One of two churches in Venice dedicated to Mary Magdalene (the other is on the island of Guidecca), this Cannaregio church was founded in 1222, but the one we see today dates from an 18th century rebuilding over top of the medieval church.
It’s a Neoclassical church, round on the outside and hexagonal inside. There was some resistance towards round churches in Venice (Palladio’s plan to build the Redentore round was squashed), but that all changed after Santa Maria della Salute when "round" came into vogue in a big way.
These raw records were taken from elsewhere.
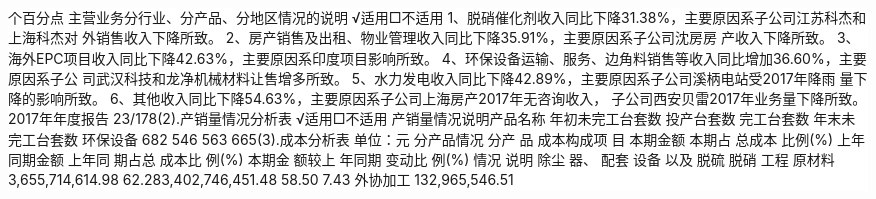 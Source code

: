 个百分点
主营业务分行业、分产品、分地区情况的说明
√适用□不适用
1、脱硝催化剂收入同比下降31.38%，主要原因系子公司江苏科杰和上海科杰对
外销售收入下降所致。
2、房产销售及出租、物业管理收入同比下降35.91%，主要原因系子公司沈房房
产收入下降所致。
3、海外EPC项目收入同比下降42.63%，主要原因系印度项目影响所致。
4、环保设备运输、服务、边角料销售等收入同比增加36.60%，主要原因系子公
司武汉科技和龙净机械材料让售增多所致。
5、水力发电收入同比下降42.89%，主要原因系子公司溪柄电站受2017年降雨
量下降的影响所致。
6、其他收入同比下降54.63%，主要原因系子公司上海房产2017年无咨询收入，
子公司西安贝雷2017年业务量下降所致。
2017年年度报告
23/178(2).产销量情况分析表
√适用□不适用
产销量情况说明产品名称
年初未完工台套数
投产台套数
完工台套数
年末未完工台套数
环保设备
682
546
563
665(3).成本分析表
单位：元
分产品情况
分产
品
成本构成项
目
本期金额
本期占
总成本
比例(%)
上年同期金额
上年同
期占总
成本比
例(%)
本期金
额较上
年同期
变动比
例(%)
情况
说明
除尘
器、
配套
设备
以及
脱硫
脱硝
工程
原材料
3,655,714,614.98
62.283,402,746,451.48
58.50
7.43
外协加工
132,965,546.51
The architect was Tomaso Temenza, a scholar and historian of Venetian architecture who built very few buildings. La Maddalena was built in 1760-89 and was a parish church for a few decades. The Venetian Republic fell to the French, the church was closed in 1820, and then at some point in the 19th century, a demolition order was issued. Gianantonio Selva (Temenza’s student and the architect who built the opera house La Fenice) fought the order and saved the church, but its bell tower was demolished in 1881.
For a while the church was an oratory used for weddings and today, it’s open occasionally for exhibitions. When I visited it several years ago, some kind of business convention was going on inside. In December 2008, the church hosted a collection of nativity scenes/crèches/presepi from all over Italy, including an amazing one in which the Nativity takes place in an incredible miniature Venice. You can see it here on YouTube (thanks to A Lover of Venice for the link).
Most recently, the church was used as an exhibit hall for Le Biennale 2009. Blog friend AnnaLivia took some great photos of the interior (love the contrast between the architecture of the church and the modern art on display).